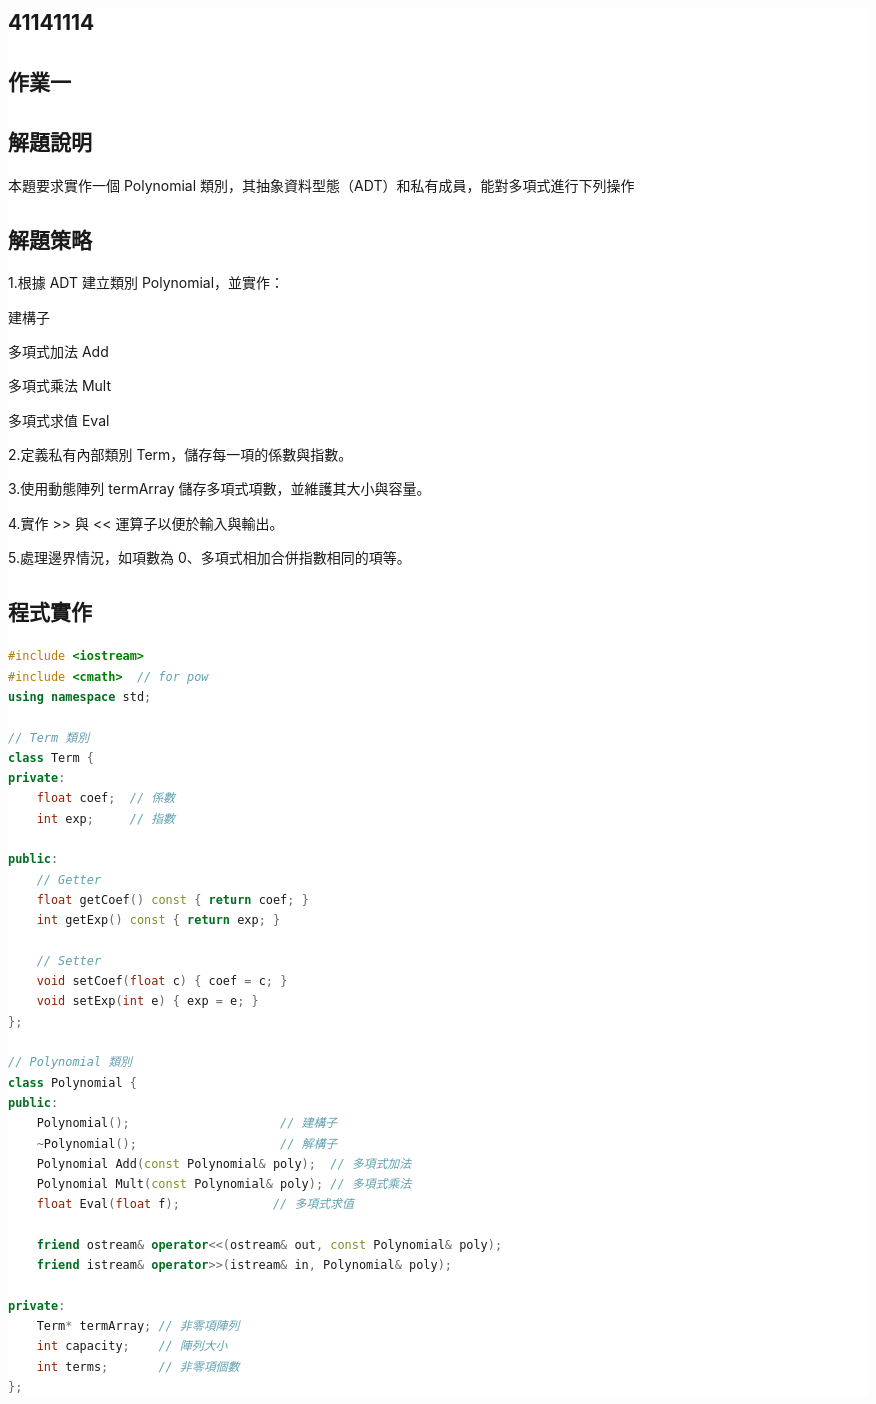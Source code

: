 ## 41141114
## 作業一
## 解題說明
本題要求實作一個 Polynomial 類別，其抽象資料型態（ADT）和私有成員，能對多項式進行下列操作
## 解題策略
1.根據 ADT 建立類別 Polynomial，並實作：

建構子

多項式加法 Add

多項式乘法 Mult

多項式求值 Eval

2.定義私有內部類別 Term，儲存每一項的係數與指數。

3.使用動態陣列 termArray 儲存多項式項數，並維護其大小與容量。

4.實作 >> 與 << 運算子以便於輸入與輸出。

5.處理邊界情況，如項數為 0、多項式相加合併指數相同的項等。
## 程式實作
```cpp
#include <iostream>
#include <cmath>  // for pow
using namespace std;

// Term 類別
class Term {
private:
    float coef;  // 係數
    int exp;     // 指數

public:
    // Getter
    float getCoef() const { return coef; }
    int getExp() const { return exp; }

    // Setter
    void setCoef(float c) { coef = c; }
    void setExp(int e) { exp = e; }
};

// Polynomial 類別
class Polynomial {
public:
    Polynomial();                     // 建構子
    ~Polynomial();                    // 解構子
    Polynomial Add(const Polynomial& poly);  // 多項式加法
    Polynomial Mult(const Polynomial& poly); // 多項式乘法
    float Eval(float f);             // 多項式求值

    friend ostream& operator<<(ostream& out, const Polynomial& poly);
    friend istream& operator>>(istream& in, Polynomial& poly);

private:
    Term* termArray; // 非零項陣列
    int capacity;    // 陣列大小
    int terms;       // 非零項個數
};

```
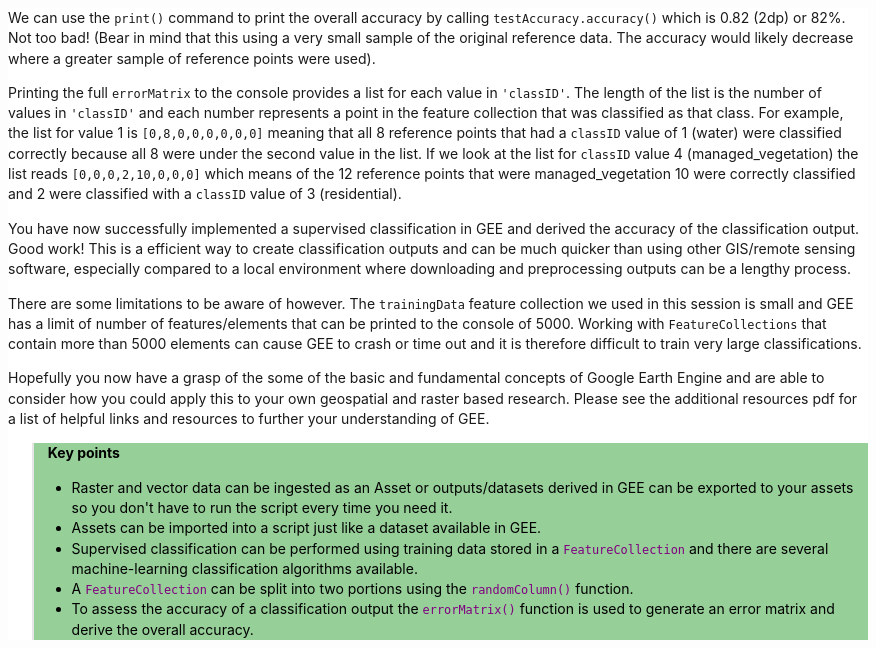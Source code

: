 We can use the ```print()``` command to print the overall accuracy by calling ```testAccuracy.accuracy()``` which is 0.82 (2dp) or 82%. Not too bad! (Bear in mind that this using a very small sample of the original reference data. The accuracy would likely decrease where a greater sample of reference points were used).  

Printing the full ```errorMatrix``` to the console provides a list for each value in ```'classID'```. The length of the list is the number of values in ```'classID'``` and each number represents a point in the feature collection that was classified as that class. For example, the list for value 1 is ```[0,8,0,0,0,0,0,0]``` meaning that all 8 reference points that had a ```classID``` value of 1 (water) were classified correctly because all 8 were under the second value in the list. If we look at the list for ```classID``` value 4 (managed_vegetation) the list reads ```[0,0,0,2,10,0,0,0]``` which means of the 12 reference points that were managed_vegetation 10 were correctly classified and 2 were classified with a ```classID``` value of 3 (residential).  

You have now successfully implemented a supervised classification in GEE and derived the accuracy of the classification output. Good work! This is a efficient way to create classification outputs and can be much quicker than using other GIS/remote sensing software, especially compared to a local environment where downloading and preprocessing outputs can be a lengthy process.  

There are some limitations to be aware of however. The ```trainingData``` feature collection we used in this session is small and GEE has a limit of number of features/elements that can be printed to the console of 5000. Working with  ```FeatureCollections``` that contain more than 5000 elements can cause GEE to crash or time out and it is therefore difficult to train very large classifications.  

Hopefully you now have a grasp of the some of the basic and fundamental concepts of Google Earth Engine and are able to consider how you could apply this to your own geospatial and raster based research. Please see the additional resources pdf for a list of helpful links and resources to further your understanding of GEE. 

<blockquote style=color:black;background-color:#96CF98>
<p><b>Key points</b>
<ul>
<li>Raster and vector data can be ingested as an Asset or outputs/datasets derived in GEE can be exported to your assets so you don't have to run the script every time you need it.</li>
<li>Assets can be imported into a script just like a dataset available in GEE.</li>
<li>Supervised classification can be performed using training data stored in a <code style=color:purple>FeatureCollection</code > and there are several machine-learning classification algorithms available. </li>
<li>A <code style=color:purple>FeatureCollection</code > can be split into two portions using the <code style=color:purple>randomColumn()</code > function. </li>
<li>To assess the accuracy of a classification output the <code style=color:purple>errorMatrix()</code > function is used to generate an error matrix and derive the overall accuracy.</li>
</p>
</blockquote>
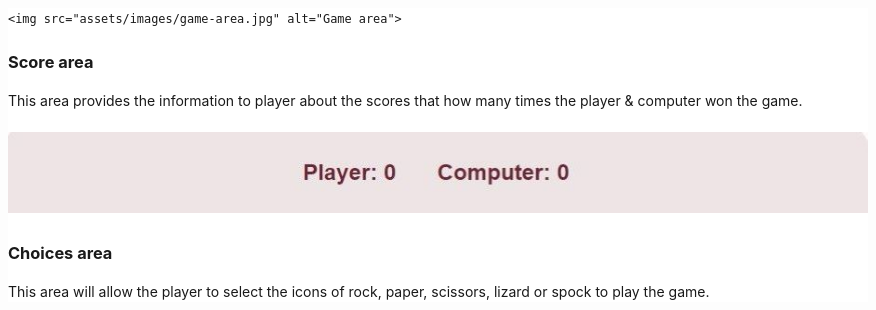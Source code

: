     <img src="assets/images/game-area.jpg" alt="Game area">
</div>

### Score area
This area provides the information to player about the scores that how many times the player & computer won the game. 
<div style="margin-top: 20px; margin-bottom: 20px;">
    <img src="assets/images/score-area.jpg" alt="Score area">
</div>

### Choices area
This area will allow the player to select the icons of rock, paper, scissors, lizard or spock to play the game.
<div style="margin-top: 20px; margin-bottom: 20px;">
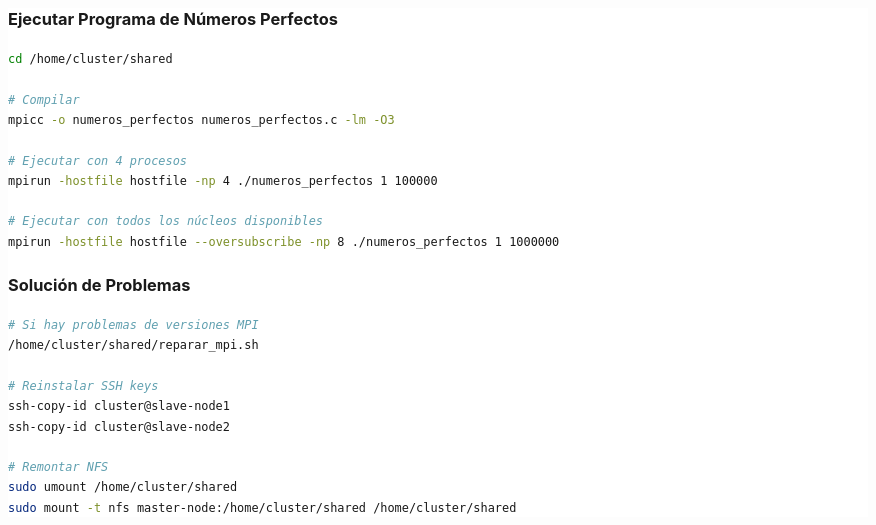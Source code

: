 ### Ejecutar Programa de Números Perfectos
```bash
cd /home/cluster/shared

# Compilar
mpicc -o numeros_perfectos numeros_perfectos.c -lm -O3

# Ejecutar con 4 procesos
mpirun -hostfile hostfile -np 4 ./numeros_perfectos 1 100000

# Ejecutar con todos los núcleos disponibles
mpirun -hostfile hostfile --oversubscribe -np 8 ./numeros_perfectos 1 1000000
```

### Solución de Problemas
```bash
# Si hay problemas de versiones MPI
/home/cluster/shared/reparar_mpi.sh

# Reinstalar SSH keys
ssh-copy-id cluster@slave-node1
ssh-copy-id cluster@slave-node2

# Remontar NFS
sudo umount /home/cluster/shared
sudo mount -t nfs master-node:/home/cluster/shared /home/cluster/shared
```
---------------
*Your assignment*:
Please return all lines in the material above that include the word "operator".

*Output of the task*:
    friend ostream& operator<<(ostream& out, const Polynomial& poly);
    friend istream& operator>>(istream& in, Polynomial& poly);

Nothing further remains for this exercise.